The Countess had taken up a definite position. Whatever the Count's faults were, he had succeeded in winning the love of this woman, a love that was ready to sacrifice itself in his interests. Elisabeth had never really considered the possibility of becoming Duchess of Montvilliers, and since it had seemed certain that Felix must be Duke, there had from the outset been a hopelessness in her love. With the coming of Roger Herrick, however, the whole aspect of affairs had changed. There may have been some unreasonableness in her love then, for she hoped that Felix would [256] accept the inevitable. Hope, in fact, had burst into flower. But not only did the Count refuse to accept defeat, he was indefinite besides. He strove to serve two ends which were totally opposed to each other. He must fight for his rights, he was obliged to marry Christine, yet he tried to believe that the future held happiness for him in the love of Elisabeth. His whole scheme was an impossibility, and the Countess knew it. With this new plot his last chance of definite decision had come; he had made his choice, and Elisabeth had accepted the inevitable.
They were still together, although silence had fallen between them, when Father Bertrand was announced. There was eagerness in his face, and his manner had nothing of its usual calm and strength.
"You were with Mademoiselle this afternoon, Count, but I understand that nothing absolutely definite was fixed between you."
"She has not said definitely when the marriage shall take place, if that is what you mean."
"She has spoken definitely now," the priest answered. "It will be the day after to-morrow. Already the news is being spread through the city."
"Here is proof of my statement that a tool has no choice," said the Countess.
"Why this sudden haste?" asked Felix haughtily. Elisabeth's words and the priest's bearing angered him.
"Mademoiselle had the fool Jean arrested, but he escaped by means of a hidden rope from the terrace of the South Tower. They are searching for him, but he may not be found."
"He should have been killed, as I counselled," said Felix.
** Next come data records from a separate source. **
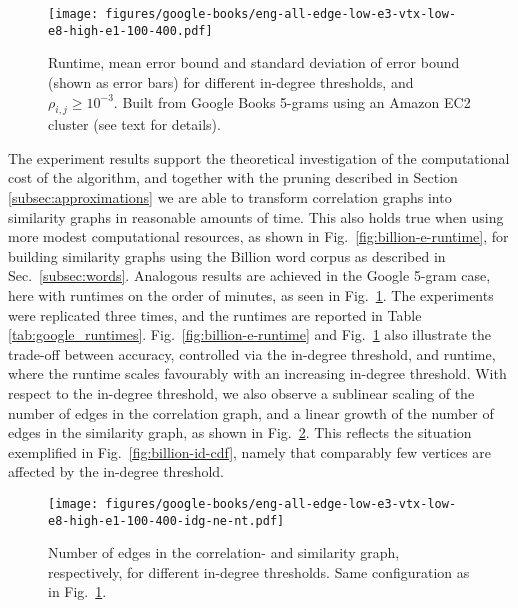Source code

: \documentclass{sig-alternate}
\newcommand{\rn}[1]{\rho_{#1}}
\begin{document}
\begin{figure}
\begin{centering}
\texttt{[image: figures/google-books/eng-all-edge-low-e3-vtx-low-e8-high-e1-100-400.pdf]}
\end{centering}
\caption{Runtime, mean error bound and standard deviation of error bound (shown as error bars) for different in-degree thresholds, and $\rn{i,j} \geq 10^{-3}$. Built from Google Books 5-grams using an Amazon
EC2 cluster (see text for details).}
\label{fig:google-e-runtime}
\end{figure}

The experiment results support the theoretical investigation of the computational
cost of the algorithm, and together with the pruning
described in Section \ref{subsec:approximations} we are able to transform correlation graphs into similarity
graphs in reasonable amounts of time. This also holds true when using more modest computational resources,
as shown in Fig.\ \ref{fig:billion-e-runtime}, for building similarity graphs using the Billion word corpus as described
in Sec.\ \ref{subsec:words}. Analogous results are achieved in the Google 5-gram case, here with runtimes on the order of minutes,
as seen in Fig.\ \ref{fig:google-e-runtime}. The experiments were replicated three times, and
the runtimes are reported in Table \ref{tab:google_runtimes}.
Fig.\ \ref{fig:billion-e-runtime} and Fig.\ \ref{fig:google-e-runtime} also illustrate the trade-off between accuracy, controlled
via the in-degree threshold, and runtime, where the runtime scales favourably with an increasing in-degree threshold.
With respect to the in-degree threshold, we also observe a sublinear scaling of the number of edges in the correlation
graph, and a linear growth of the number of  edges in the similarity graph,  as shown in Fig.\ \ref{fig:google-ne}. This reflects the
situation exemplified in Fig.\ \ref{fig:billion-id-cdf}, namely that comparably few vertices are affected by the in-degree threshold.

\begin{figure}
\begin{centering}
\texttt{[image: figures/google-books/eng-all-edge-low-e3-vtx-low-e8-high-e1-100-400-idg-ne-nt.pdf]}
\end{centering}
\caption{Number of edges in the correlation- and similarity graph, respectively, for different in-degree thresholds. Same configuration as in Fig.\ \ref{fig:google-e-runtime}.}
\label{fig:google-ne}
\end{figure}
\end{document}
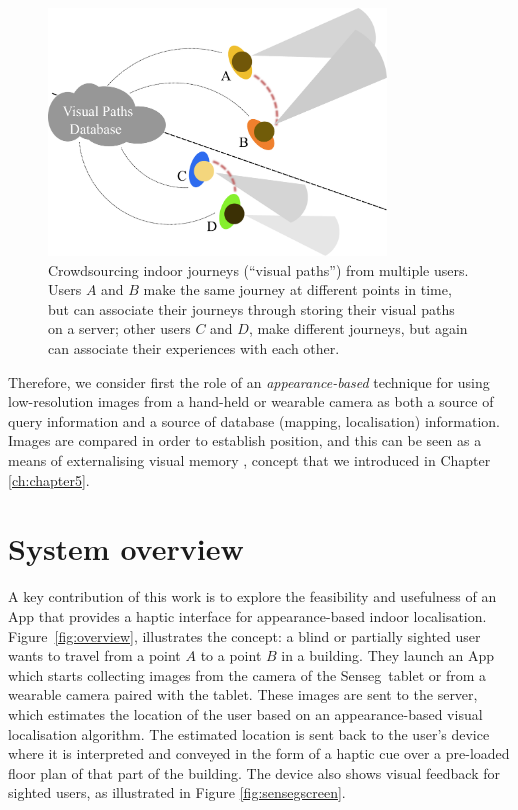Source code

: \begin{figure}[h]
\centering
\includegraphics[width=0.8\textwidth]{./gfx/Chapter06/AssociatingViews.pdf}
\caption{Crowdsourcing indoor journeys (``visual paths'') from multiple users.  Users $A$ and $B$ make the same journey at different points in time, but can associate their journeys through storing their visual paths on a server; other users $C$ and $D$, make different journeys, but again can associate their experiences with each other.}
\label{fig:associatingViews}
\end{figure}

Therefore, we consider first the role of an {\em appearance-based} technique for using low-resolution images from a hand-held or wearable camera as both a source of query information and a source of database (mapping, localisation) information. Images are compared in order to establish position, and this can be seen as a means of externalising visual memory \citep{tversky2000some}, concept that we introduced in Chapter \ref{ch:chapter5}. 

\section{System overview}
\label{sec:overview}

A key contribution of this work is to explore the feasibility and usefulness of an App that provides a haptic interface for appearance-based indoor localisation. Figure~\ref{fig:overview}, illustrates the concept: a blind or partially sighted user wants to travel from a point $A$ to a point $B$ in a building. They launch an App which starts collecting images from the camera of the Senseg\texttrademark\ tablet or from a wearable camera paired with the tablet. These images are sent to the server, which estimates the location of the user based on an appearance-based visual localisation algorithm. The estimated location is sent back to the user's device where it is interpreted and conveyed in the form of a haptic cue over a pre-loaded floor plan of that part of the building. The device also shows visual feedback for sighted users, as illustrated in Figure \ref{fig:sensegscreen}.


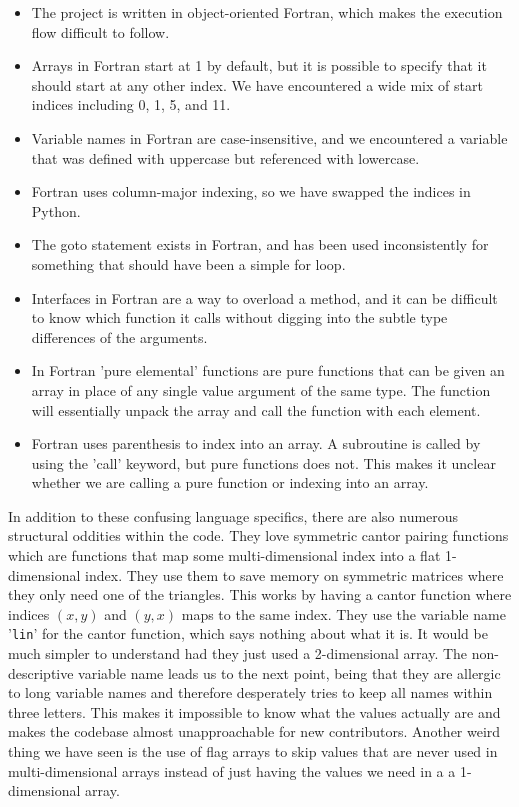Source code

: \begin{itemize}
        \item The project is written in object-oriented Fortran, which makes the execution flow difficult to follow.
        \item Arrays in Fortran start at 1 by default, but it is possible to specify that it should start at any other index. We have encountered a wide mix of start indices including 0, 1, 5, and 11.
        \item Variable names in Fortran are case-insensitive, and we encountered a variable that was defined with uppercase but referenced with lowercase.
        \item Fortran uses column-major indexing, so we have swapped the indices in Python.
        \item The goto statement exists in Fortran, and has been used inconsistently for something that should have been a simple for loop.
        \item Interfaces in Fortran are a way to overload a method, and it can be difficult to know which function it calls without digging into the subtle type differences of the arguments.
        \item In Fortran 'pure elemental' functions are pure functions that can be given an array in place of any single value argument of the same type. The function will essentially unpack the array and call the function with each element.
        \item Fortran uses parenthesis to index into an array. A subroutine is called by using the 'call' keyword, but pure functions does not. This makes it unclear whether we are calling a pure function or indexing into an array.
\end{itemize}

In addition to these confusing language specifics, there are also numerous structural oddities within the code. They love symmetric cantor pairing functions which are functions that map some multi-dimensional index into a flat 1-dimensional index. They use them to save memory on symmetric matrices where they only need one of the triangles. This works by having a cantor function where indices $(x,y)$ and $(y,x)$ maps to the same index. They use the variable name '\verb|lin|' for the cantor function, which says nothing about what it is. It would be much simpler to understand had they just used a 2-dimensional array.
The non-descriptive variable name leads us to the next point, being that they are allergic to long variable names and therefore desperately tries to keep all names within three letters. This makes it impossible to know what the values actually are and makes the codebase almost unapproachable for new contributors.
Another weird thing we have seen is the use of flag arrays to skip values that are never used in multi-dimensional arrays instead of just having the values we need in a a 1-dimensional array.

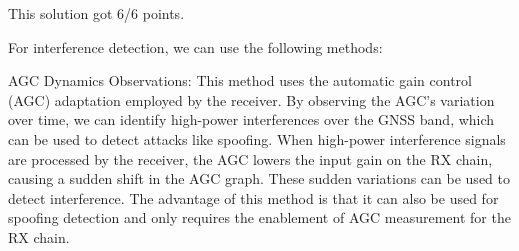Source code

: \begin{questions}
{
    }


    \begin{solution}
        This solution got 6/6 points.

        For interference detection, we can use the following methods:

        AGC Dynamics Observations: This method uses the automatic gain control (AGC) adaptation employed by the receiver. By observing the AGC's variation over time, we can identify high-power interferences over the GNSS band, which can be used to detect attacks like spoofing. When high-power interference signals are processed by the receiver, the AGC lowers the input gain on the RX chain, causing a sudden shift in the AGC graph. These sudden variations can be used to detect interference. The advantage of this method is that it can also be used for spoofing detection and only requires the enablement of AGC measurement for the RX chain.


\end{solution}
\end{questions}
"The fact remains that he is free, and faithful to Roger Herrick."
"Ay, Father Bertrand; and since he had wit enough to prepare so unexpected a way of escape you may rest assured that he has wit enough to find means of communicating with his master," said the Countess. "Your bubble scheme is pricked already."
"Madame, I——"
"And you will be called upon to pay the price, father," she went on. "Words do not deceive me, and upon honest men there is ever a mark that cannot be mistaken. Women may fail to reason adroitly, but instinct carries them to the heart of the matter."
"Being a priest, I know little of women and their methods," he answered. "The day after to-morrow, Count. You will be ready?"
"Yes," was the answer, given firmly after a moment's pause. Elisabeth came slowly across the room.
"Until then use my house as you will, Felix, but it is better that we should meet no more. Your road and mine are not the same. I wish you well upon your journey; I hope that in strewing it with so many and great difficulties I may prove a false prophetess. For my own journey I have much to prepare. Good-bye!"
She held out her hand and there was a smile upon her lips. After a moment's hesitation Felix took her hand, held it an instant, and let it go. He did not believe this was a final parting. She spoke no word of farewell to the priest, but taking up the letter she had written to Christine, passed out of the room.
"She must be watched. She is a dangerous woman," said Father Bertrand.
"With her you have naught to do," said the Count, [258] turning to him quickly. "I shall be ready. You have delivered your message. I have answered it. You may go."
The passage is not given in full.